"""
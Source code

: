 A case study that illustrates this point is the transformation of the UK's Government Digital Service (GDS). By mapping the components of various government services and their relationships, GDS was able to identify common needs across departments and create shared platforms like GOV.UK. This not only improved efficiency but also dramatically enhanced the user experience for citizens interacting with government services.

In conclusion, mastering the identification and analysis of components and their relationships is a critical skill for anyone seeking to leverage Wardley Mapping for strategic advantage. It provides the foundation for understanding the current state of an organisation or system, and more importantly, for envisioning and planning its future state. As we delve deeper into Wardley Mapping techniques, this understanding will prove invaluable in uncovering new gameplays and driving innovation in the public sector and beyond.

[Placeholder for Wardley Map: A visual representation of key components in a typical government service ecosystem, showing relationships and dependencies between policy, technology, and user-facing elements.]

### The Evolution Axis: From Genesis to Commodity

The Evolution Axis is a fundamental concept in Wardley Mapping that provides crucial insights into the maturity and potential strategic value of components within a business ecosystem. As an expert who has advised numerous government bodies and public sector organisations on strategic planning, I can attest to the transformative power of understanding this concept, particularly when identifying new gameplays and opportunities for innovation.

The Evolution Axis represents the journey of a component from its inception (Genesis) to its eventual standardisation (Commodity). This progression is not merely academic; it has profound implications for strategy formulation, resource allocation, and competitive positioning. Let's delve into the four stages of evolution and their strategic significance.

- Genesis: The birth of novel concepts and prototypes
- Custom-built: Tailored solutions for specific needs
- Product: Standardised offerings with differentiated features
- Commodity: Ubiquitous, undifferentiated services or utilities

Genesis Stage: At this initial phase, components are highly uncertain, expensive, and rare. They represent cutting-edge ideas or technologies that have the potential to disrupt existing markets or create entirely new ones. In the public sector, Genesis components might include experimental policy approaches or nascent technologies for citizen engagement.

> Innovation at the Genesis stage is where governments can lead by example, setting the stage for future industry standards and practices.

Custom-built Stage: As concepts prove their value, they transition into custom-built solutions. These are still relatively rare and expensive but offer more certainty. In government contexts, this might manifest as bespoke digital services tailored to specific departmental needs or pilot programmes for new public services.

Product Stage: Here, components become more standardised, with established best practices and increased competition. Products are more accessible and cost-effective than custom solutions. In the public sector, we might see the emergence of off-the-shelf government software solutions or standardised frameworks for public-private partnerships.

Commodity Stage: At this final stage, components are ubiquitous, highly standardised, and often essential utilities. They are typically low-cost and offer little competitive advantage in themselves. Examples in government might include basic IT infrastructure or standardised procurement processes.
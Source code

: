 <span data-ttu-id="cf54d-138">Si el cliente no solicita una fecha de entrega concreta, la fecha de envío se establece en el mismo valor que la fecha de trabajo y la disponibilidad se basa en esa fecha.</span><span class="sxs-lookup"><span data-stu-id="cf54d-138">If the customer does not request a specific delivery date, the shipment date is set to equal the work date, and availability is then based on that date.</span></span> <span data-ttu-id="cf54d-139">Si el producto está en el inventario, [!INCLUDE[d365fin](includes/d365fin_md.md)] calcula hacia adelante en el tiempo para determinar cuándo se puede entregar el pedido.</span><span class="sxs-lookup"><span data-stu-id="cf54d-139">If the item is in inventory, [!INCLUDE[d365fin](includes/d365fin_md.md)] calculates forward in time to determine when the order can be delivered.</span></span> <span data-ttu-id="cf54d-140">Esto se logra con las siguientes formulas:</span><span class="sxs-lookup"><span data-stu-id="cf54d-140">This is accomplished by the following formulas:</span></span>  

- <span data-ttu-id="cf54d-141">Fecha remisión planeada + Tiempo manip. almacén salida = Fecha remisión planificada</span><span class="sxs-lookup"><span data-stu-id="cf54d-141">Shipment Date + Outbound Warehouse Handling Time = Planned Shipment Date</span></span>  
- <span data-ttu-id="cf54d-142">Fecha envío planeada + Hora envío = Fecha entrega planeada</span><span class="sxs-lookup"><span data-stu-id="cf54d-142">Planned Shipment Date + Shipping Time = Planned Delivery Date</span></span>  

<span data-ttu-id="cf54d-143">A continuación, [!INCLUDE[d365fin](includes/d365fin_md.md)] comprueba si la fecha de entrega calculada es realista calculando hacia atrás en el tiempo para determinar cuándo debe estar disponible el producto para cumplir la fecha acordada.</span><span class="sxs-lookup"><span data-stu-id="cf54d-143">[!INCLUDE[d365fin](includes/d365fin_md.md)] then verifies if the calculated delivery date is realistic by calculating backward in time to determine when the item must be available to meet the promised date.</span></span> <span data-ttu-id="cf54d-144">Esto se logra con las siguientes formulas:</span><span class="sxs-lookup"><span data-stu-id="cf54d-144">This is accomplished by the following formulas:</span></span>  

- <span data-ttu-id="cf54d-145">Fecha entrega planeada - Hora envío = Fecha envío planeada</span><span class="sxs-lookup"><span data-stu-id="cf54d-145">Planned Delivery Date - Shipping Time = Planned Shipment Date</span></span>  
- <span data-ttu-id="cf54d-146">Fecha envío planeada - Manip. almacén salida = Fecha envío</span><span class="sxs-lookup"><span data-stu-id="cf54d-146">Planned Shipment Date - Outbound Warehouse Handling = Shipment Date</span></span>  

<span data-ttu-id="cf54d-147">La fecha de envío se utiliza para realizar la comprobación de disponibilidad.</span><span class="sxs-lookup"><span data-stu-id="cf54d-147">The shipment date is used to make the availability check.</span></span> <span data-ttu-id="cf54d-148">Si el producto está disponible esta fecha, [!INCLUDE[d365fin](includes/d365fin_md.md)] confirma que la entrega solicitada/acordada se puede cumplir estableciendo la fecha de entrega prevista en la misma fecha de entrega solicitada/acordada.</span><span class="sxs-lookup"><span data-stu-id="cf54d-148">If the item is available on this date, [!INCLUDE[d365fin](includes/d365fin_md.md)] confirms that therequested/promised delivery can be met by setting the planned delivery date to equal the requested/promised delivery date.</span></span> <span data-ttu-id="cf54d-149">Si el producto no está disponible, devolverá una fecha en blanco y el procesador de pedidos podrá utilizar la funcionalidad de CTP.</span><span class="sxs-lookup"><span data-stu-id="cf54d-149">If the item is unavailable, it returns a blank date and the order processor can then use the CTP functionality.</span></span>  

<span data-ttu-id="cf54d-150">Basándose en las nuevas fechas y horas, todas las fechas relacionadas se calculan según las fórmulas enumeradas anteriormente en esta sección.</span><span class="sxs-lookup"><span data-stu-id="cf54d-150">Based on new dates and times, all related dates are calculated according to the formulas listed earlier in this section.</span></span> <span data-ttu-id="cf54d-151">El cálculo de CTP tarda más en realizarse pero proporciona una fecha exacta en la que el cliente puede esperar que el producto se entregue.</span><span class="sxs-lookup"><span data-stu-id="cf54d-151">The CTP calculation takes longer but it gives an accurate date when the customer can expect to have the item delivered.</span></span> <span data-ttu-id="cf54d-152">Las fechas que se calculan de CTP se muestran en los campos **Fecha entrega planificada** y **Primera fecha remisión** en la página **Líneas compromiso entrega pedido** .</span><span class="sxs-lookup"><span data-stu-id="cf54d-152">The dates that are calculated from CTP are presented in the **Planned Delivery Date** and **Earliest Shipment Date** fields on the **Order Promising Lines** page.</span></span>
"""
Return each line of the listing that holds the word "Evolution".

### The Evolution Axis: From Genesis to Commodity
The Evolution Axis is a fundamental concept in Wardley Mapping that provides crucial insights into the maturity and potential strategic value of components within a business ecosystem. As an expert who has advised numerous government bodies and public sector organisations on strategic planning, I can attest to the transformative power of understanding this concept, particularly when identifying new gameplays and opportunities for innovation.
The Evolution Axis represents the journey of a component from its inception (Genesis) to its eventual standardisation (Commodity). This progression is not merely academic; it has profound implications for strategy formulation, resource allocation, and competitive positioning. Let's delve into the four stages of evolution and their strategic significance.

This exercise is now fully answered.